Mercedes-Benz Heritage
Mercedes-Benz met son ambitieuse politique patrimoniale au service de ses nouveaux modèles. Musée flamboyant, Classic Center élitiste, réserves richissimes : voyage au cœur du sanctuaire de Stuttgart.
sommaire :
Les réserves
Gilles Bonnafous le 23/08/2007
C’est dans un extraordinaire périple dans le temps et 120 ans d’histoire de la marque à l’étoile que plonge la visite des réserves de Mercedes-Benz Heritage. Cette inoubliable caverne d’Ali Baba a pour cadre deux grands halls discrets et proches du Classic Center. Des garages qui ne sont naturellement pas accessibles au public et auxquels Mercedes souhaite garder un caractère de confidentialité pour des raisons de sécurité. Un contraste saisissant entre la banalité du flacon et l’ivresse prodiguée par le contenu…

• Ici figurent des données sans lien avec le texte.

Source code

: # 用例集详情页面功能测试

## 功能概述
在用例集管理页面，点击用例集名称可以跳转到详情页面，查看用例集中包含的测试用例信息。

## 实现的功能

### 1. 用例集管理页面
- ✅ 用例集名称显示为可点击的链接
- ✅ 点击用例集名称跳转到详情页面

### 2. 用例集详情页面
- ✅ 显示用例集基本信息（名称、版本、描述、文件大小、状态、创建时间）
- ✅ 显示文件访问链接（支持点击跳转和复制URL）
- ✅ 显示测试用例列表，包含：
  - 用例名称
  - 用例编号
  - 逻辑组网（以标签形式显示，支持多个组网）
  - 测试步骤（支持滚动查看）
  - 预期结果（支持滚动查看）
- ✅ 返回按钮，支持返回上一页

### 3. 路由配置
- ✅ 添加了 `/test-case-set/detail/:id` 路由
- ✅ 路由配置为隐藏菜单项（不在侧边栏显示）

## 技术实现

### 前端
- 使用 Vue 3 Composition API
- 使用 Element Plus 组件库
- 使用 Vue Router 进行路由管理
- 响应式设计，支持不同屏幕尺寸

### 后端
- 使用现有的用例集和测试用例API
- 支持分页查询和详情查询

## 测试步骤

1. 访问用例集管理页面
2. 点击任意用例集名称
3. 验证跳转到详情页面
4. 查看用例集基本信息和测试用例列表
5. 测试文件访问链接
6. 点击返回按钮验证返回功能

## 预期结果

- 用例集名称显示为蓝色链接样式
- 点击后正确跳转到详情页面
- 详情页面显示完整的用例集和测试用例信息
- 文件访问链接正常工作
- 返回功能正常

Abritées sous des housses noires, les voitures offrent leurs silhouettes fantomatiques au visiteur tout excité par le mystère de ce qu’il va découvrir en levant le voile ! Un geste qui, à maintes reprises, révèle une merveille qui, dans une vente aux enchères, partirait à plusieurs millions d’euros…
W196 carénée Gilles Bonnafous
Mercedes de GP de 1906 Gilles Bonnafous
De l’ordre de 300 véhicules prennent place en ces lieux magiques, dont beaucoup ont été restaurés par le Classic Center. Car les réserves n’ont rien d’un mouroir. Loin d’être immobile, la collection Mercedes vit et bouge. Les voitures quittent les réserves et y reviennent après avoir pris part à des manifestations d’automobiles de collection, où elles représentent la marque à l’étoile, ainsi qu’à des événements médiatiques. Elles sont également prêtées à différents musées pour être exposées et sont louées à des particuliers et à des entreprises dans le cadre des Classic Events. Une cinquantaine de véhicules sont toujours prêts à prendre la route.

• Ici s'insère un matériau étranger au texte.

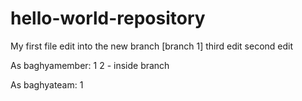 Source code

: # hello-world-repository
My first file edit into the new branch [branch 1]
third edit
second edit

As baghyamember:
1
2 - inside branch

As baghyateam:
1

Les autres voitures ont vocation à être restaurées. Elles attendent leur tour. Quelques-unes toutefois ne le seront jamais, car Mercedes souhaite leur conserver leur état d’origine.
500 K Gilles Bonnafous
Mercedes de 1904 Gilles Bonnafous
On trouve de tout dans les réserves : quelques Maybach, dont une V12 Zeppelin, des « safety cars » AMG qui trouvent là un havre de paix, même des camions de compétition…
Au rayon des ancêtres, des modèles des marques Daimler et Benz — plusieurs répliques du tricycle de Karl Benz de 1886 et une Benz 8/28 HP —, et des Mercedes, une de 1904, une Simplex 35 ch et une machine de Grand Prix à six cylindres séparés.

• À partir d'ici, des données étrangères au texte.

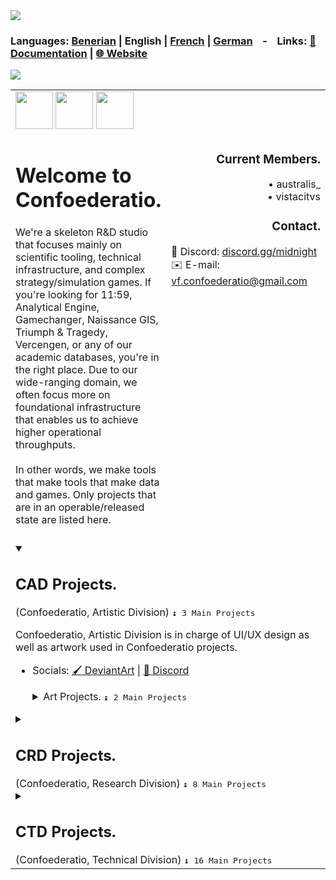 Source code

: <img src = "https://i.postimg.cc/xTp8p9jZ/confoederatio-text-01.png">

### **Languages:** [Benerian](https://github.com/Confoederatio/Confoederatio/blob/main/README_BN.md) | **English** | [French](https://github.com/Confoederatio/Confoederatio/blob/main/README_FR.md) | [German](https://github.com/Confoederatio/Confoederatio/blob/main/README_DE.md) &nbsp; &nbsp;-&nbsp; &nbsp; **Links:** [📝 Documentation](https://confoederatiodocs.info) | [🌐 Website](https://confoederatio.org)

![](https://i.postimg.cc/nLCvSdt4/confoederatio-project-chart-en.png)

<table>
  <tr>
    <td align = "left" colspan = 3>
      <img src = "https://i.postimg.cc/zBvCL87Y/cad-coat-of-arms-logo.png" height = "60">
      <img src = "https://i.postimg.cc/3ND2B1zL/crd-coat-of-arms-logo.png" height = "60">
      <img src = "https://i.postimg.cc/HxNQXRvc/ctd-coat-of-arms-logo.png" height = "60">
      <br>
    </td>
  </tr>
  <tr>
    <td align="left" valign = "top" colspan = "2">
      <h1>Welcome to Confoederatio.</h1>We're a skeleton R&D studio that focuses mainly on scientific tooling, technical infrastructure, and complex strategy/simulation games. If you're looking for 11:59, Analytical Engine, Gamechanger, Naissance GIS, Triumph & Tragedy, Vercengen, or any of our academic databases, you're in the right place. Due to our wide-ranging domain, we often focus more on foundational infrastructure that enables us to achieve higher operational throughputs.<br><br>In other words, we make tools that make tools that make data and games. Only projects that are in an operable/released state are listed here.<br>&nbsp;
    </td>
    <td align="right" width = "350px" valign = "top"> 
      <h3>Current Members.</h3>• australis_<br>• vistacitvs<br>
      <h3>Contact.</h3>
      <div align = "left">
        💬 Discord: <a href = "https://discord.gg/midnight-548994743925997570">discord.gg/midnight</a><br>
        ✉️ E-mail: <a href = "mailto:vf.confoederatio@gmail.com">vf.confoederatio@gmail.com</a><br>
      </div>
    </td>
  </tr>
  <tr>
    <td colspan = "3" valign = "top">
      <details open>
      <summary><h2>CAD Projects.</h2> (Confoederatio, Artistic Division) <kbd>↨ 3 Main Projects</kbd></summary>

Confoederatio, Artistic Division is in charge of UI/UX design as well as artwork used in Confoederatio projects. 
  - Socials: [🖌️ DeviantArt](https://www.deviantart.com/australiszero) | [💬 Discord](https://discord.com/channels/548994743925997570/964504182625296415)

      <details>
        <summary>Art Projects. <kbd>↨ 2 Main Projects</kbd></summary><br>
            
    __Digital Twins:__
    - **G-Earth/MC**: General projects related to automating the construction and rendering of digital twins in Minecraft.
      - [📝 Documentation](https://confoederatiodocs.info/en/CAD/GEarth_MC) | [Osaka 1:1, 36km^2](https://drive.google.com/file/d/1Zc-bbopWoFYGtOOSQZjeNbFmUtC_QNcr/view?usp=sharing) | [Vienna 1:1, 16km^2](https://drive.google.com/file/d/1-GFTi4VG853RUEYEoSaFcJoYNAJfGeBs/view?usp=sharing)
    - **Project 1911/1912**: Manual projects to reconstruct the Low Countries at 1:1 scale in Minecraft.
            
      </details>
</details>
      <details>
      <summary><h2>CRD Projects.</h2> (Confoederatio, Research Division) <kbd>↨ 8 Main Projects</kbd></summary>

__Archives:__
- **Preservés des Confoederatio**: Digital and physical archives of ~4000 historical maps and atlases, as well as translations of historical documents. You can open a private inquiry if you are interested in the physical holdings of the Preservés.
  - [📚 Digital Preservés](https://discord.com/channels/548994743925997570/1087880811501600788)

__Datasets:__
- **Eoscala**: GDP (PPP) and other economic activity estimates from 10000BC-2022AD at 5-arcminute resolution.
  - [📝 Paper](https://github.com/Confoederatio/Eoscala-Velkscala/blob/main/Eoscala%201.0-Velkscala%200.5%20-%20A%20Gridded%20Reconstruction%20of%20Global%20GDP%20and%20Population%20from%2010000BC%20to%20the%20Present.pdf) | [📈 Eoscala 1.0 Rasters](https://github.com/Confoederatio/Eoscala-Velkscala/tree/main/eoscala_1.2)
- **Sehistoir:** A vector database of census/population subadministrative divisions at a global level from 1800AD to the Present at 1-year intervals.
  - [📑 Documentation](https://confoederatiodocs.info/en/CRD/Sehistoir)
- **Stadestér**: A geolocated database of ~32000 cities from 3000BC to the Present at 1-year population intervals.
  - [💻 Source (Repository)](https://github.com/Confoederatio/Stadester)
- **Velkscala**: Population estimates from 10000BC-2023AD at 5-arcminute resolution.
  - [📝 Paper](https://github.com/Confoederatio/Eoscala-Velkscala/blob/main/Eoscala%201.0-Velkscala%200.5%20-%20A%20Gridded%20Reconstruction%20of%20Global%20GDP%20and%20Population%20from%2010000BC%20to%20the%20Present.pdf) | [👥 Velkscala 0.5 Rasters](https://github.com/Confoederatio/Eoscala-Velkscala/tree/main/velkscala_0.7)

__Software & Tooling:__
- **Constele Red**: 3D, asynchronous editor and visualiser for geospatial dataflows.
  - [📦 Releases](https://github.com/Confoederatio/Constele-Red/releases) | [💻 Source (Repository)](https://github.com/Confoederatio/Constele-Red)
- **Naissance GIS**: A historical 3D GIS focused on sovereignty, statistical visualisation, and data wrangling.
  - [📦 Releases](https://github.com/Confoederatio/Naissance/releases) | [:computer: Source (Repository)](https://github.com/Confoederatio/Naissance)
- **Project Humanity:** A prototype long-term SD/CLD-based ABM and cognitive architecture for personality retention and dependent memory in cognition and decision-making.
  - [📝 Paper (Working Technical Draft)](https://docs.google.com/document/d/1pmYnD0pVYnxatR96WDLCmsKMFMa_4ROOBp_nt2eg8hY/edit?usp=sharing) | [🧠 Head Model](https://drive.google.com/file/d/1nligSIH0zylj2unhM5-ir3MLNQuIjUvJ/view?usp=sharing) | [:bug: Tail Model](https://drive.google.com/file/d/1w4x3bH_XQqSvrUZIVc_Jn-eNEYt5R90s/view?usp=sharing)
      </details>
      <details>
      <summary><h2>CTD Projects.</h2> (Confoederatio, Technical Division) <kbd>↨ 16 Main Projects</kbd></summary>

__Frameworks:__
- **Scriptly Templates**: Bootstrap CLI/UI templates featuring Universal Framework used for scaffolding Confoederatio applications off of.
  - [💻 Source (Repository)](https://github.com/Confoederatio/Scriptly) 
- **Universal Framework (UF)**: General-purpose library for developer ease of use and extended functionality across Confoederatio projects.
  - [📦 Releases](https://github.com/Confoederatio/UniversalFramework/releases) | [💻 Source (Repository)](https://github.com/Confoederatio/UniversalFramework)
  - **Vercengen**: An imperative, state-driven software engine for desktop/web apps, similar to an extendable JS-driven version of ImGui.
    - [💻 Source (Repository)](https://github.com/Confoederatio/Vercengen)

__Game Engines:__
- **AnalyticalEngine**: Java/Nashorn-based game engine built on top of AOC3/LJWGL.
  - [📑 Documentation](https://docs.google.com/document/d/1cgZIJyXivPmHRlPZBEmlv65Aypafa_xPVOjqJDaS6Sg/edit?usp=sharing) | [📦 Releases](https://github.com/Confoederatio/AnalyticalEngine/releases) | [💻 Source (Repository)](https://github.com/Confoederatio/AnalyticalEngine) | [🚂 Steam](https://steamcommunity.com/sharedfiles/filedetails/?id=3429582135)
- **Gamechanger**: Node-based grand-strategy engine with JSON-based DSL modding support, primarily used for T&T1 and T&T2.
  - [📑 Documentation](https://docs.google.com/document/d/1uLfSMooByn0jtm6hfKK8rn8c9Qj9FCWv8JibFgOQwhc/edit?usp=sharing) | [💻 Source (Repository), Examples](https://github.com/Confoederatio/TriumphAndTragedy/tree/main/common)
  
__Grand-strategy Games/Mods:__
- **11:59**: A Cold War mod for AOC2/AOC3. You can find separate game versions below:
  - AOC2: [💻 Source (ModDB)](https://www.moddb.com/mods/1159-a-cold-war-mod)
  - AOC3: [💻 Source (Repository)](https://github.com/Confoederatio/AnalyticalEngine/tree/main/src/mods/11.59)
- **Triumph & Tragedy I**: A simple open-source multiplayer grand-strategy game and fully-automated NRP built for moddability.
  - [📦 Releases](https://github.com/Confoederatio/RP5.2/releases) | [💻 Source (Repository)](https://github.com/Confoederatio/RP5.2)
- **Triumph & Tragedy II**: An open-source grand-strategy multiplayer game focused on the period between 1500-2092 with detailed demographic and combat systems with a particular focus on logistics and bottom-up economic modelling.
  - [📦 Releases](https://github.com/Confoederatio/TriumphAndTragedy/releases) | [💻 Source (Repository)](https://github.com/Confoederatio/TriumphAndTragedy) | [📹 Trailer](https://www.youtube.com/watch?v=JGFcmBfLEp0)

__Software & Tooling:__
- **Ampersand Mod Creator:** A mod creator for Triumph & Tragedy.
  - [📦 Releases](https://github.com/Confoederatio/Ampersand-Mod-Creator/releases) | [💻 Source (Repository)](https://github.com/Confoederatio/Ampersand-Mod-Creator)
- **Scriptly IDE:** An embeddable visual IDE with block-based/node-based/text editing.
  - [📦 Releases](https://github.com/Confoederatio/Scriptly/releases/) | [💻 Source (Repository)](https://github.com/Confoederatio/Scriptly)
      </details>
    </td>
  </tr>
</table>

Maybach Zeppelin V12 Gilles Bonnafous
Mercedes Simplex Gilles Bonnafous
Les vedettes des années trente sont les surpuissantes S et SS, puis 500 K et 540 K, dont une « Spezial roadster », le summum en la matière. Non loin de cette icône Mercedes d’avant guerre prête à dévorer le macadam, une épave de 540 K repose sur des chandelles. Complète, la voiture est conservée pour l’instant dans l’état où elle a été trouvée. De la même époque, mais aux antipodes de ces sommets, un plus modeste mais original « roadster sport » Type 150 de 1935 exposé dans le précédent musée.
Mercedes 540 K « Spezial roadster » Gilles Bonnafous
Mercedes SSK Gilles Bonnafous
Le modèle le plus abondant est la 300 SL, représentée par une dizaine d’exemplaires et un châssis (un autre est exposé au musée), ainsi que par la première version de course de 1952 qui s’est illustrée à la Carrera Panamericana. Une demi-douzaine de 600 illustrent les différentes versions du modèle (normale, limousines Pullman, landaulets dont celui à six portes), plus un corbillard… La plus monstrueuse est une limousine de parade de la République Fédérale Allemande fabriquée à deux exemplaires en 1965 — le second est exposé au musée à côté d’une 300 de Konrad Adenauer.
300 SL Gilles Bonnafous
300 SL de la Carrera Panamericana Gilles Bonnafous
Pavillon surélevé, caisse blindée, pare-brise et vitres à l’épreuve des balles, ouverture pneumatique des portes (impossibles à ouvrir sinon compte tenu de leur poids)… Avec près de cinq tonnes, la voiture ne pouvait dépasser 80 km/h à l’époque en raison des pneus ¬— aujourd’hui elle peut se permettre 100 km/h grâce aux progrès réalisés par les manufacturiers. Pendant trente ans, ce char républicain a accueilli les rois, présidents et Premiers ministres en visite officielle (Willy Brandt, Brejnev, etc.). L’Etat allemand n’a jamais été propriétaire des deux 600 de parade, qui ont toujours appartenu à Mercedes. Elles lui étaient prêtées quand de besoin et transportées de Stuttgart à Bonn sur un camion.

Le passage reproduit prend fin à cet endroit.